TASK INSTRUCTIONS »
Unless a line falls after the one with "FlatLake website that", retype it exactly from the records below; leave out all pictures.

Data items
-- Opening Marker --

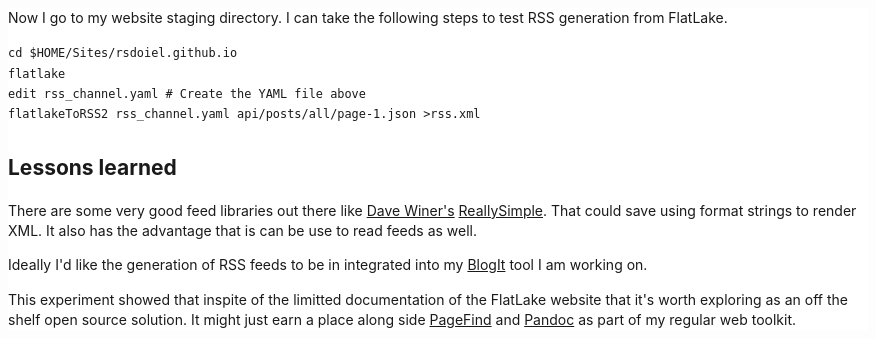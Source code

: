 Now I go to my website staging directory. I can take the following steps to test
RSS generation from FlatLake.

```shell
cd $HOME/Sites/rsdoiel.github.io
flatlake
edit rss_channel.yaml # Create the YAML file above
flatlakeToRSS2 rss_channel.yaml api/posts/all/page-1.json >rss.xml
```

## Lessons learned

There are some very good feed libraries out there like
[Dave Winer's](https://scripting.com)
[ReallySimple](https://github.com/scripting/reallysimple). That could save using
format strings to render XML. It also has the advantage that is can be use to
read feeds as well.

Ideally I'd like the generation of RSS feeds to be in integrated into my
[BlogIt](/BlogIt) tool I am working on.

This experiment showed that inspite of the limitted documentation of the
FlatLake website that it's worth exploring as an off the shelf open source
solution. It might just earn a place along side [PageFind](https://pagefind.app)
and [Pandoc](https://pandoc.org) as part of my regular web toolkit.
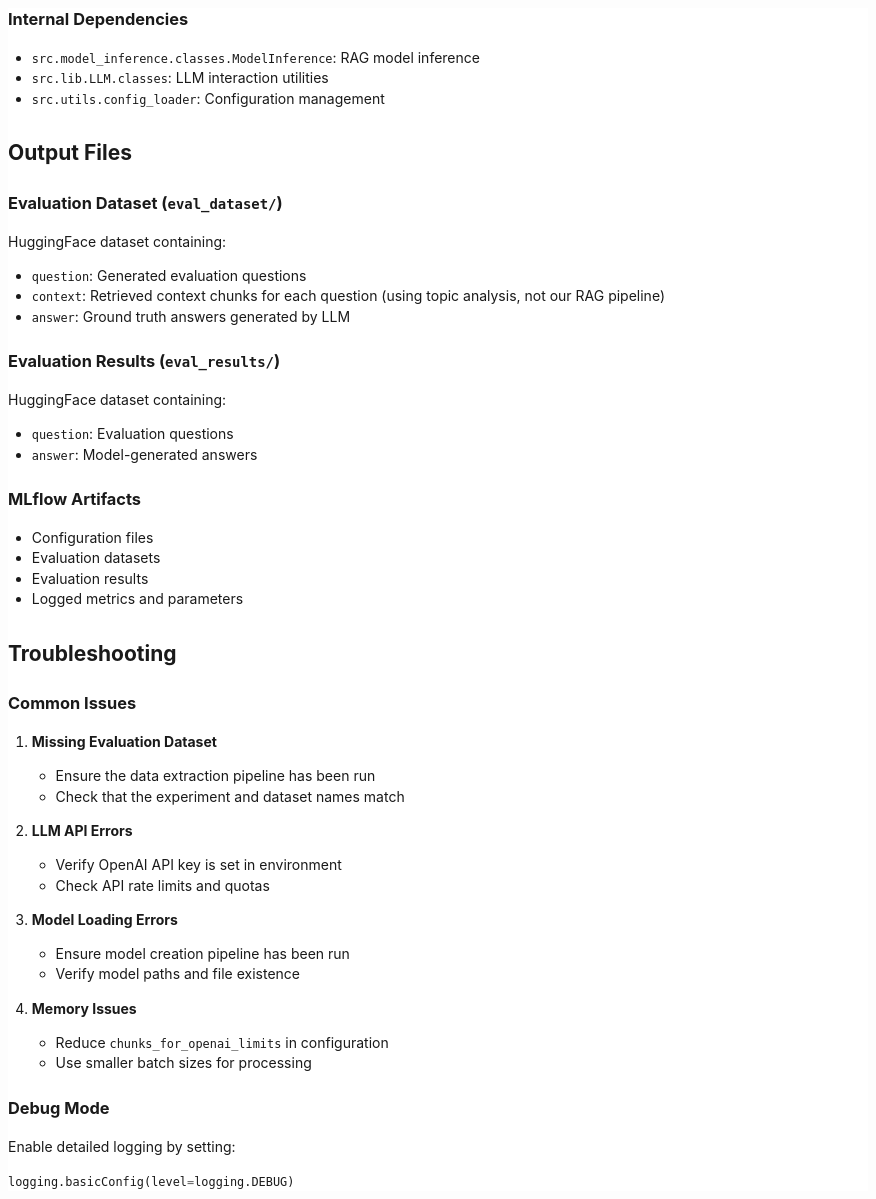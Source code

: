 ### Internal Dependencies
- `src.model_inference.classes.ModelInference`: RAG model inference
- `src.lib.LLM.classes`: LLM interaction utilities
- `src.utils.config_loader`: Configuration management

## Output Files

### Evaluation Dataset (`eval_dataset/`)
HuggingFace dataset containing:
- `question`: Generated evaluation questions
- `context`: Retrieved context chunks for each question (using topic analysis, not our RAG pipeline)
- `answer`: Ground truth answers generated by LLM

### Evaluation Results (`eval_results/`)
HuggingFace dataset containing:
- `question`: Evaluation questions
- `answer`: Model-generated answers

### MLflow Artifacts
- Configuration files
- Evaluation datasets
- Evaluation results
- Logged metrics and parameters

## Troubleshooting

### Common Issues

1. **Missing Evaluation Dataset**
   - Ensure the data extraction pipeline has been run
   - Check that the experiment and dataset names match

2. **LLM API Errors**
   - Verify OpenAI API key is set in environment
   - Check API rate limits and quotas

3. **Model Loading Errors**
   - Ensure model creation pipeline has been run
   - Verify model paths and file existence

4. **Memory Issues**
   - Reduce `chunks_for_openai_limits` in configuration
   - Use smaller batch sizes for processing

### Debug Mode
Enable detailed logging by setting:
```python
logging.basicConfig(level=logging.DEBUG)
```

-- Closing Marker --

EXERCISE SOLUTION »
Source code

: Now I go to my website staging directory. I can take the following steps to test
RSS generation from FlatLake.

```shell
cd $HOME/Sites/rsdoiel.github.io
flatlake
edit rss_channel.yaml # Create the YAML file above
flatlakeToRSS2 rss_channel.yaml api/posts/all/page-1.json >rss.xml
```

## Lessons learned

There are some very good feed libraries out there like
[Dave Winer's](https://scripting.com)
[ReallySimple](https://github.com/scripting/reallysimple). That could save using
format strings to render XML. It also has the advantage that is can be use to
read feeds as well.

Ideally I'd like the generation of RSS feeds to be in integrated into my
[BlogIt](/BlogIt) tool I am working on.

This experiment showed that inspite of the limitted documentation of the
FlatLake website that it's worth exploring as an off the shelf open source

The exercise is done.